El hombre lógico occidental comienza renegando de su pasado, rebelde ante toda forma de condicionamiento, y así parte de una concepción de la libertad eminentemente exclusivista.
El ser es, el no ser no es: el axioma fundamental ontológico excluye la nada en cuanto objeto digno de reflexión y fundamentación.
Luego procede con otra afirmación-negación concomitante: estar vivo es no estar muerto y viceversa, luego el tema (más que el tema, el “evento” mismo) de la muerte queda puesto más allá del horizonte de sus intereses.
Lo curioso del caso es que el pasado y los tópicos desplazados se le alojan en su más preciado recurso, el pensamiento conceptual, pues lo excluido se convierte en su enemigo acompañante, una especie de fantasma que continúa condicionando (ahora negativamente) cada una de sus proyecciones.
A la imagen del hombre de conocimiento como explorador curioso sólo le queda la bruma.
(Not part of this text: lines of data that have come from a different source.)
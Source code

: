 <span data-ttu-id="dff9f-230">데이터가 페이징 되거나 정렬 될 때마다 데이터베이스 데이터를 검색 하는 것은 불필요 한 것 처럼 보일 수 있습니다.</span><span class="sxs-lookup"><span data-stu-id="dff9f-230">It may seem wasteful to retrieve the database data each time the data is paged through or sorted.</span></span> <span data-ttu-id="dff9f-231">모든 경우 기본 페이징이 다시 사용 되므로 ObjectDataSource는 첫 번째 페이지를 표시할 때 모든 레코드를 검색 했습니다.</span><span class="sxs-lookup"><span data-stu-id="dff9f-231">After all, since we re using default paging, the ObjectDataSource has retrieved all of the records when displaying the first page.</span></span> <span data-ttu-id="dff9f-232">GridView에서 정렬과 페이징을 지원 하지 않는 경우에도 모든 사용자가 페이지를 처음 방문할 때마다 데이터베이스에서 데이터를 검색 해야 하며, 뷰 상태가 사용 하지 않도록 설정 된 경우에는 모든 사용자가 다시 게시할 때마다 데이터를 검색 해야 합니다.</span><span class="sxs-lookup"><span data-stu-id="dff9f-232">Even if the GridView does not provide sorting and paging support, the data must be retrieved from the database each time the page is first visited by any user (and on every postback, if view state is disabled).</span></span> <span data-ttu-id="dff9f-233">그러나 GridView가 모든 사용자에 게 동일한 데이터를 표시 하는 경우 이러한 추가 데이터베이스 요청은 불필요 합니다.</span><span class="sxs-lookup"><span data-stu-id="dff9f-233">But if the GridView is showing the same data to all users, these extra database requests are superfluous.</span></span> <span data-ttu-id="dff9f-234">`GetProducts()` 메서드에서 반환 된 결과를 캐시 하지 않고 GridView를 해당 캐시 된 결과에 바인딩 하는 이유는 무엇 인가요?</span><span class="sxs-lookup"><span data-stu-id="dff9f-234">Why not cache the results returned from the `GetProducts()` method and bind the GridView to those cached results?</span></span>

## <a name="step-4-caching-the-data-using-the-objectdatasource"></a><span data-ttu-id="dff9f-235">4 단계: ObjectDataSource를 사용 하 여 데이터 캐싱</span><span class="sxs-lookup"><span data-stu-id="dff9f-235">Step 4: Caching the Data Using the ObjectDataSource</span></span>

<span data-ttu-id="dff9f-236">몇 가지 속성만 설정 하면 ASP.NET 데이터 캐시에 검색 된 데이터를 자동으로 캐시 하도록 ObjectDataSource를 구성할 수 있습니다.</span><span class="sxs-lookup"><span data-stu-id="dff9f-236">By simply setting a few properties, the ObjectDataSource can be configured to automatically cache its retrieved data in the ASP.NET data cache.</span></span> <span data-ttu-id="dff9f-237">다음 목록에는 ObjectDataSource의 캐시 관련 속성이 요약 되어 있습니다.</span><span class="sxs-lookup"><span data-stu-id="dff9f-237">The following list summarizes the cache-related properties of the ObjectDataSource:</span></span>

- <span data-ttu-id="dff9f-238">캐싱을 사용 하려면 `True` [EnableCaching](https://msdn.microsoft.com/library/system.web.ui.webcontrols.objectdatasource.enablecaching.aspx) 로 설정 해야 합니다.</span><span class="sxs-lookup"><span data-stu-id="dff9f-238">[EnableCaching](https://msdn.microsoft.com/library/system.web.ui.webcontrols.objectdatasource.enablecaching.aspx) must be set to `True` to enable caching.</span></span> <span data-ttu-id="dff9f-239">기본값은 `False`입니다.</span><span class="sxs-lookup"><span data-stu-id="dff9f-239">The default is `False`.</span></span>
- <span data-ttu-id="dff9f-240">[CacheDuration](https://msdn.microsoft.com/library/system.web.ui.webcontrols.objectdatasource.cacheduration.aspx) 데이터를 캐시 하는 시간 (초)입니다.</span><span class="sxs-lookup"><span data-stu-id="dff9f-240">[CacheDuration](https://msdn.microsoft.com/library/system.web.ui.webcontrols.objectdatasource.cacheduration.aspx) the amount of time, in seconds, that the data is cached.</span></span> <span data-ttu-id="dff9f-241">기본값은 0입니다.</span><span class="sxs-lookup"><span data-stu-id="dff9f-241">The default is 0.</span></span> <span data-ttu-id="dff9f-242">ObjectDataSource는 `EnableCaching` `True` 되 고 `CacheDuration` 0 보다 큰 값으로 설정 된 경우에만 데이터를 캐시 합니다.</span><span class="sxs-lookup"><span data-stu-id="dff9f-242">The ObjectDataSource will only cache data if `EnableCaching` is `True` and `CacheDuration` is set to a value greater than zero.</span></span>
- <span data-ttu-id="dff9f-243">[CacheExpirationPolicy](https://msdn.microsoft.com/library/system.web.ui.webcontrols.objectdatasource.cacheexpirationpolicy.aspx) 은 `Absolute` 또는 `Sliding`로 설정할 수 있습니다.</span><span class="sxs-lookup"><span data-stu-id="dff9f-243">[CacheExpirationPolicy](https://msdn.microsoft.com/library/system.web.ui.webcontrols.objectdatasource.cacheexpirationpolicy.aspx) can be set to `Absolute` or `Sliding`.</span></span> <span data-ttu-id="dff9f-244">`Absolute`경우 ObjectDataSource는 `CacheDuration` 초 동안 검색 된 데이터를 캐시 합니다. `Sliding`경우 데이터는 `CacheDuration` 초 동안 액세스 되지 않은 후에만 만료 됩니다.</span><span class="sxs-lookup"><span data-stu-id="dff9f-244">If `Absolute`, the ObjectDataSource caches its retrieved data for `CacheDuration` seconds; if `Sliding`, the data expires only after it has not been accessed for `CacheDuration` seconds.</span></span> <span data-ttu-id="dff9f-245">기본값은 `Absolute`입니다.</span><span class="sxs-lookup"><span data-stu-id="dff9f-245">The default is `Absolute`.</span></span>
Luego se construye una mansión-fortaleza para resistir los embates del Otro, a saber, la Academia, y allí juega a permutar conceptos y a formar nuevos jugadores, sumido en una forma de tranquilidad engañosa, pues lo Afuera en realidad se mantiene bien adentro del claustro, en aquellos lugares de sombra que escapan a la vigilancia del Logos entronizado (el cuerpo, la soberbia discursiva, el ejercicio mismo del poder epistemológico).
Al final, de tanto excluir no le queda nada (paradójicamente lo primero que excluye es casi lo único que le queda), aunque en realidad todo le ha quedado, lo que él no lo sabe o no lo quiere saber. A la imagen del hombre de conocimiento como explorador curioso sólo le queda la bruma: el hombre conceptual ha devenido en realidad en el más conservador, el menos aventurero, el más cobarde e inseguro de los hombres.